Desta vez, a oposição à pauta deve vir da organização da Frente Parlamentar Mista em Defesa do Serviço Público, que na Câmara é presidida pelo deputado Professor Israel Batista (PV-DF). O grupo foi organizado ainda no primeiro semestre deste ano, quando o governo já tinha alertado que uma reforma no funcionalismo público poderia contribuir com a redução de gastos do governo.
O grupo contou com o endosso de 235 deputados, que assinaram para legitimar a criação da Frente. Além disso, 7 senadores e 23 partidos já se manifestaram favoráveis à criação do grupo. “Qualquer reforma que tenha como princípio o corte de custos, por si só, já começa errada. Acredito que o caminho a ser construído deve partir do princípio de tornar o serviço público qualificado, eficiente e de excelência, com isso, a redução de custos será uma consequência”, defende o deputado Professor Israel.
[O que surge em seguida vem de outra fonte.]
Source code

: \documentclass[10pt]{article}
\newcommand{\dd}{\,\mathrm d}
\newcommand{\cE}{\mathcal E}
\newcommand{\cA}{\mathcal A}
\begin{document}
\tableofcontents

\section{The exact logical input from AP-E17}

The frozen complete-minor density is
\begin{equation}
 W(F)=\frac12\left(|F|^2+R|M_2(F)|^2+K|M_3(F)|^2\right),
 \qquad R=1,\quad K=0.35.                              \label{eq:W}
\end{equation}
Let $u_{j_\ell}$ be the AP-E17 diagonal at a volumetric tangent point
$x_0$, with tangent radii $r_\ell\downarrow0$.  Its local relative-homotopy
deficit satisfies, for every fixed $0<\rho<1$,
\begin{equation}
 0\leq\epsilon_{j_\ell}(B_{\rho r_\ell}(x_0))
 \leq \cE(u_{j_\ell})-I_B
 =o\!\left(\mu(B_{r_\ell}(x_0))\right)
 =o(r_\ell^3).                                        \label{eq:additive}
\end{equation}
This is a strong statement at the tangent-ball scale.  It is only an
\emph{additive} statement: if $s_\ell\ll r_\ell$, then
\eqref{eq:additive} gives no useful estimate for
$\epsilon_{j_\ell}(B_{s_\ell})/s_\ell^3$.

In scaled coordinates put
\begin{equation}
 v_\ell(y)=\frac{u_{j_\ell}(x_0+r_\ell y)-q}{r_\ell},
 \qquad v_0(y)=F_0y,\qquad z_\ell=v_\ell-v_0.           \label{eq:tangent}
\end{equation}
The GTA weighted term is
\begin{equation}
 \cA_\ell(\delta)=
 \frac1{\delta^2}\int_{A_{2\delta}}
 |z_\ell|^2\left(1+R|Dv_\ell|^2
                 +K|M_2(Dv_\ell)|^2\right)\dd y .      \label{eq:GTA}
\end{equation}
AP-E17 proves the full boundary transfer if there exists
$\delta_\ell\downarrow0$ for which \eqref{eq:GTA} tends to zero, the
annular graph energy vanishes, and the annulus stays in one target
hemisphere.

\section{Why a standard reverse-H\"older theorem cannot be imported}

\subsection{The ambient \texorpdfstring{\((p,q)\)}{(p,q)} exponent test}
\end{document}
Ainda de acordo com o parlamentar, a Frente também elaborou um estudo para contrapor os dados apresentados pelo Banco Mundial, que recomenda que Brasil limite salário de servidor e reduza contratações. “Observando-se a trajetória do gasto global com pessoal na União, chega-se à conclusão de que, em relação ao passado, o gasto atual, medido em proporção do PIB, está próximo da média histórica sem apresentar tendência alguma à explosão ou descontrole. Em 2018, as despesas com pessoal e encargos na União, incluindo-se civis, militares, ativos, aposentados e pensionistas, somaram 4,4% do PIB, o mesmo percentual verificado duas décadas atrás e menor do que a cifra alcançada em 2000, 2001, 2002, 2003, ou 2009”, aponta um trecho do levantamento.
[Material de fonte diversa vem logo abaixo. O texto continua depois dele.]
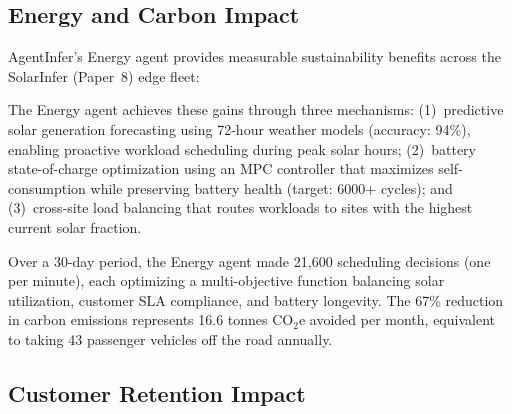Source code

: \documentclass[conference,10pt,letterpaper]{IEEEtran}
\begin{document}
\subsection{Energy and Carbon Impact}

AgentInfer's Energy agent provides measurable sustainability benefits across the SolarInfer (Paper~8) edge fleet:

\begin{table}[!t]
\caption{Energy Agent Optimization Results (30-day)}
\label{tab:energy}
\centering\scriptsize
{}
\end{table}

The Energy agent achieves these gains through three mechanisms: (1)~predictive solar generation forecasting using 72-hour weather models (accuracy: 94\%), enabling proactive workload scheduling during peak solar hours; (2)~battery state-of-charge optimization using an MPC controller that maximizes self-consumption while preserving battery health (target: 6000+ cycles); and (3)~cross-site load balancing that routes workloads to sites with the highest current solar fraction.

Over a 30-day period, the Energy agent made 21,600 scheduling decisions (one per minute), each optimizing a multi-objective function balancing solar utilization, customer SLA compliance, and battery longevity. The 67\% reduction in carbon emissions represents 16.6 tonnes CO$_2$e avoided per month, equivalent to taking 43 passenger vehicles off the road annually.

\subsection{Customer Retention Impact}
\end{document}

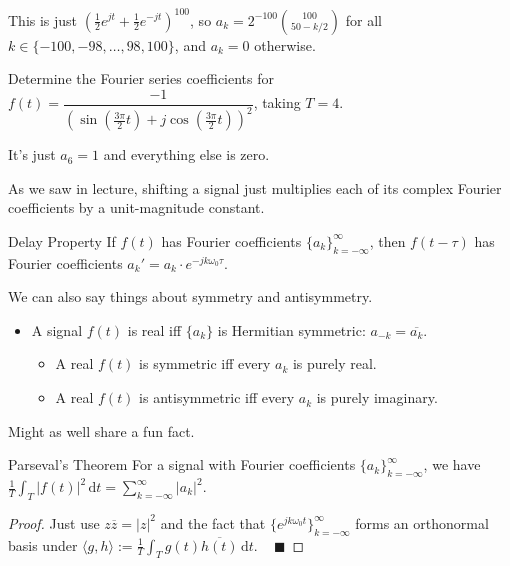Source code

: \begin{solution}
    This is just $\left(\frac{1}{2} e^{jt} + \frac{1}{2}e^{-jt}\right)^{100}$,
    so $a_k = 2^{-100} \binom{100}{50 - k / 2}$ for all $k \in \{-100, -98, \dots, 98, 100\}$,
    and $a_k = 0$ otherwise.
\end{solution}

\begin{problem}
    Determine the Fourier series coefficients for
    $f(t) = \dfrac{-1}{\left(\sin\left(\frac{3\pi}{2}t\right) + j\cos\left(\frac{3\pi}{2}t\right)\right)^2}$,
    taking $T = 4$.
\end{problem}

\begin{solution}
    It's just $a_6 = 1$ and everything else is zero.
\end{solution}

As we saw in lecture, shifting a signal just multiplies
each of its complex Fourier coefficients by a unit-magnitude constant.

\begin{theorem}{Delay Property}
    If $f(t)$ has Fourier coefficients $\{a_k\}_{k = -\infty}^{\infty}$, then
    $f(t - \tau)$ has Fourier coefficients $a_k' = a_k \cdot e^{-jk\omega_0 \tau}$.
\end{theorem}

We can also say things about symmetry and antisymmetry.
\begin{itemize}
    \item A signal $f(t)$ is real iff $\{a_k\}$ is Hermitian symmetric: $a_{-k} = \overline{a_k}$.
    \begin{itemize}
        \item A real $f(t)$ is symmetric iff every $a_k$ is purely real.
        \item A real $f(t)$ is antisymmetric iff every $a_k$ is purely imaginary.
    \end{itemize}
\end{itemize}

Might as well share a fun fact.

\begin{theorem}{Parseval's Theorem}
    For a signal with Fourier coefficients $\{a_k\}_{k = -\infty}^{\infty}$,
    we have $\frac{1}{T} \int_T |f(t)|^2 \, \mathrm{d}t = \sum_{k = -\infty}^{\infty} |a_k|^2$.
\end{theorem}

\begin{proof}
    Just use $z \overline{z} = |z|^2$ and the fact that
    $\{e^{jk \omega_0 t}\}_{k = -\infty}^{\infty}$ forms an orthonormal basis
    under $\langle g, h \rangle := \frac{1}{T} \int_T g(t) \overline{h(t)} \, \mathrm{d}t$. ~ $\blacksquare$
\end{proof}

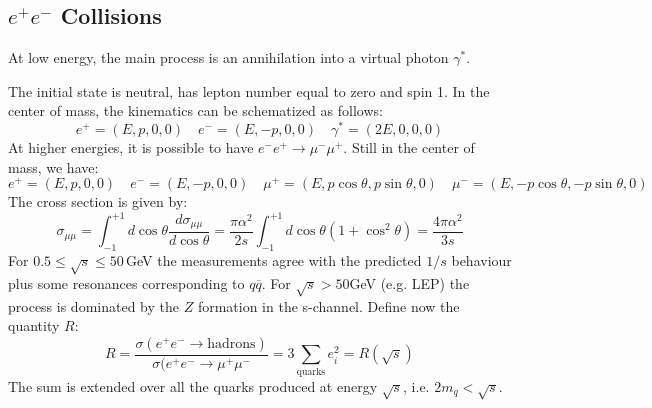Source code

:\documentclass[10.75pt,a4paper,openright,bottom=2cm]{article}
\begin{document}
\subsection{$e^+e^-$ Collisions}
At low energy, the main process is an annihilation into a virtual photon $\gamma^*$. 
\begin{center}
\end{center}
The initial state is neutral, has lepton number equal to zero and spin 1. In the center of mass, the kinematics can be schematized as follows:
\[
e^+=(E,p,0,0) \quad e^-=(E,-p,0,0) \quad \gamma^*=(2E,0,0,0)
\]
At higher energies, it is possible to have $e^-e^+\to\mu^-\mu^+$. Still in the center of mass, we have:
\[
e^+=(E,p,0,0) \quad e^-=(E,-p,0,0) \quad \mu^+=(E,p\cos\theta,p\sin\theta,0) \quad \mu^-=(E,-p\cos\theta,-p\sin\theta,0)
\]
The cross section is given by:
\[
\sigma_{\mu\mu}=\int_{-1}^{+1}d\cos\theta\frac{d\sigma_{\mu\mu}}{d\cos\theta}=\frac{\pi\alpha^2}{2s}\int_{-1}^{+1}d\cos\theta(1+\cos^2\theta)=\frac{4\pi\alpha^2}{3s}
\]
For $0.5\le\sqrt{s}\le50$\,GeV the measurements agree with the predicted $1/s$ behaviour plus some resonances corresponding to $q\overline{q}$. For $\sqrt{s}>50$\;GeV (e.g. LEP) the process is dominated by the $Z$ formation in the s-channel. Define now the quantity $R$:
\[
R=\frac{\sigma(e^+e^-\to\text{hadrons})}{\sigma(e^+e^-\to\mu^+\mu^-}=3\sum_{\text{quarks}}e_i^2=R(\sqrt{s})
\]
The sum is extended over all the quarks produced at energy $\sqrt{s}$, i.e. $2m_q<\sqrt{s}$.
\end{document}
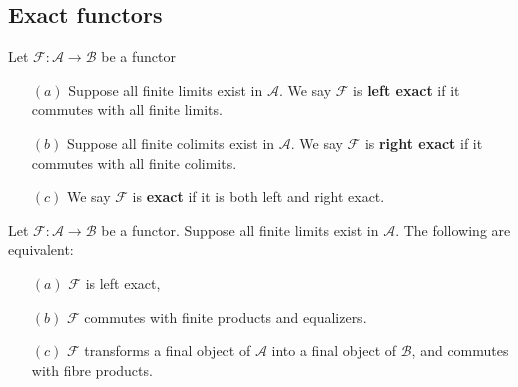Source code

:\subsection{Exact functors}
\begin{definition}
Let $\mathscr{F}:\mathcal{A}\to\mathcal{B}$ be a functor
\begin{itemize}
\item[$(a)$] Suppose all finite limits exist in $\mathcal{A}$. We say $\mathscr{F}$ is \textbf{left exact} if it commutes with all finite limits.
\item[$(b)$] Suppose all finite colimits exist in $\mathcal{A}$. We say $\mathscr{F}$ is \textbf{right exact} if it commutes with all finite colimits.
\item[$(c)$] We say $\mathscr{F}$ is \textbf{exact} if it is both left and right exact.
\end{itemize}
\end{definition}
\begin{proposition}
Let $\mathscr{F}:\mathcal{A}\to\mathcal{B}$ be a functor. Suppose all finite limits exist in $\mathcal{A}$. The following are equivalent:
\begin{itemize}
\item[$(a)$] $\mathscr{F}$ is left exact,
\item[$(b)$] $\mathscr{F}$ commutes with finite products and equalizers.
\item[$(c)$] $\mathscr{F}$ transforms a final object of $\mathcal{A}$ into a final object of $\mathcal{B}$, and commutes with fibre products.
\end{itemize}
\end{proposition}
De acordo com Ernani Carvalho, cientista político e professor da UFPE, apesar da divergência política constante entre os poderes executivo e legislativo, não é o Congresso quem deve atrapalhar a evolução da discussão da pauta. “Sempre o Congresso é um elemento de dificuldade para reforma de grande porte. Mas o que a gente tem visto nesse governo do presidente Jair Bolsonaro é que um grau de dificuldade maior tem sido gerado dentro do próprio cerne do governo. Tem que saber se o governo vai estar unido e caminhando para uma proposta de reforma administrativa realmente crível, e qual vai ser a capacidade do governo de interagir no Congresso”, avalia.

Ainda de acordo com o especialista, “o congresso sempre trabalha com a lógica eleitoral”, por conta disso, “obviamente que isso vai ser politizado e, se possível, esticado até a beira das eleições municipais no ano que vem, para potenciais ganhos da oposição e perda do governo”.